Read: How a small feminist group led by Hindu women in pre-Partition Sindh went on to get global renown

In the late 1930s, a woman named Lakshmibai Tilak became one of the first Indian women to write her autobiography. The book, which tells the story of Tilak’s life, includes the story of her grandfather who was hanged in 1857 owing to his participation in the uprising against the British. Born in 1868, she was married off at an early age to a Marathi-language poet who was subject to many whims and eccentricities and often just got up and left, leaving his family behind. It is quite likely that it was owing to these events that Tilak advocated for women’s financial and economic independence. In an effort to do just this, she began training as a nurse, an endeavour she sadly had to abandon owing to family responsibilities.

There are many male heroes and leaders, poets and writers, who stood up to the British; the stories of women are harder to find.

Similarly spirited was Rakhmabai Raut, a woman who had been married early, but who refused to leave her father’s home to live with her husband. The husband sued in court when Rakhmabai was 19 years old. She still refused to join him, pointing out his lack of education and his dishonest lifestyle. The British judge ruled in favour of Rakhmabai, saying that she did not have to go and live with her husband because the marriage had been arranged when she was a minor and had never been consummated. The decision caused a huge outcry in India, where marriages of minors were often arranged and where asking for the consent of the parties was unheard of. Hindus were particularly incensed by the judge’s application of these concepts of consent and consummation because they imagined marriage as a sacrament for eternity rather than a contract lasting a single life.
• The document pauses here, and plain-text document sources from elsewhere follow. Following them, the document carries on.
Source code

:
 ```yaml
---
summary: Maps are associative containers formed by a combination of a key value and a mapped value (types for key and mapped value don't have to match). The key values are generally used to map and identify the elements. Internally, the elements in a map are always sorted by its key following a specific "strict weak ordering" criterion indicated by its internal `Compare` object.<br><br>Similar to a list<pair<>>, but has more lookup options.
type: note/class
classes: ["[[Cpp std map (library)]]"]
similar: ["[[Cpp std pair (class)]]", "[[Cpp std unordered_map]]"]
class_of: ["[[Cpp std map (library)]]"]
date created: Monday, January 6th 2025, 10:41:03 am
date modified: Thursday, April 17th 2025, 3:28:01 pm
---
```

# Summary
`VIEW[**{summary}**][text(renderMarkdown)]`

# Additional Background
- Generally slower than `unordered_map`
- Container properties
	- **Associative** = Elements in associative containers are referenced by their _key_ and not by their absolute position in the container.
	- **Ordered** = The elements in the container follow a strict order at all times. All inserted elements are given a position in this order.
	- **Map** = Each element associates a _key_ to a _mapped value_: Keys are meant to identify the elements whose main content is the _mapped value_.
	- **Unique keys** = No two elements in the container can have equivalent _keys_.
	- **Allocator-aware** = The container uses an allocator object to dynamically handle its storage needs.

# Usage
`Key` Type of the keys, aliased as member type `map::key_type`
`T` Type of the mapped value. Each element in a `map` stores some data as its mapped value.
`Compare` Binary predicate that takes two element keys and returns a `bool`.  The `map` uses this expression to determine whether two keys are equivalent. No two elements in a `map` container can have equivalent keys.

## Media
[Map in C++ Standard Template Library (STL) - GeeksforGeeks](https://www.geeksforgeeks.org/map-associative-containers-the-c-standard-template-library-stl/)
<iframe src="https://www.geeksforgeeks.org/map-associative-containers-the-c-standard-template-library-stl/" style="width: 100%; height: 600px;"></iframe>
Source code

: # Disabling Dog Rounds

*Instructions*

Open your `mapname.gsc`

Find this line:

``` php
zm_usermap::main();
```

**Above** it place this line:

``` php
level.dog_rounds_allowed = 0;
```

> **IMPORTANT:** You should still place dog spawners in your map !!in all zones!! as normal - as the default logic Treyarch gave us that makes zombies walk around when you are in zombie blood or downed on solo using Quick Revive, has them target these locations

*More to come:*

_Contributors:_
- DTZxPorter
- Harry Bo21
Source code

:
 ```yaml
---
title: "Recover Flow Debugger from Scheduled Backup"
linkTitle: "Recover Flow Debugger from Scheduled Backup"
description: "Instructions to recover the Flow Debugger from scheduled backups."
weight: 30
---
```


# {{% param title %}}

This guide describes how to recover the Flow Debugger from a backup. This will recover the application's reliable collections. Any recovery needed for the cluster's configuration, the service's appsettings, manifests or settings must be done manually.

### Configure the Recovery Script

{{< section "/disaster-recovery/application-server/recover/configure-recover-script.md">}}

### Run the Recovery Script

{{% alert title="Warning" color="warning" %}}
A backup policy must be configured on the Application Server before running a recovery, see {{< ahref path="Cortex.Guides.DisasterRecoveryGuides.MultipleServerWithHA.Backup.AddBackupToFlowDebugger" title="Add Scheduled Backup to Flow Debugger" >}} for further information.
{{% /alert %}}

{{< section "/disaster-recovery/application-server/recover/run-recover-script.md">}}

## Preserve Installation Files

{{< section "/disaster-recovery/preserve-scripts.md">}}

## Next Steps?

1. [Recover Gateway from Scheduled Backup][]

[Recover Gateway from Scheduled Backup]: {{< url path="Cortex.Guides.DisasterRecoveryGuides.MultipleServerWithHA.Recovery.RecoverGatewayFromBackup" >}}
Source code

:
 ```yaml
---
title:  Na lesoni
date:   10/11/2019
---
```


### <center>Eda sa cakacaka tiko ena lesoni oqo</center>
The tumult from this case and the continuing agitation by women against abuse, child marriage and other cultural and religious customs that demeaned their existence led to vehement debates in the local press across India. Men and religious figures felt that women had become very rebellious and had overstepped their boundaries. Women on the other hand felt that these issues had remained in the dark for a long time and it was time there was public debate on them.

In a similar manner to the feminists of today, those very early feminists were accused of being puppets of the British. It was the emergence of the nationalist Quit India movement against the British that ended up uniting reform-minded men and women. Ruttie Jinnah, the wife of Quaid-i-Azam Mohammad Ali Jinnah, was also said to have been active in these movements.

British women who were busy advocating for the right to vote in Britain were eager to have Indian women join their fight for suffrage. They were startled when many Indian feminists from the time expressed no interest in getting the right to vote, alleging that they did not wish to be equal to Indian men because both the men and they would still be under the thumb of the British rulers. When we are free, they said, we will have the right to vote in our free nations. This was correct; when India and Pakistan were created in 1947, Indian and Pakistani women had the right to vote alongside the men.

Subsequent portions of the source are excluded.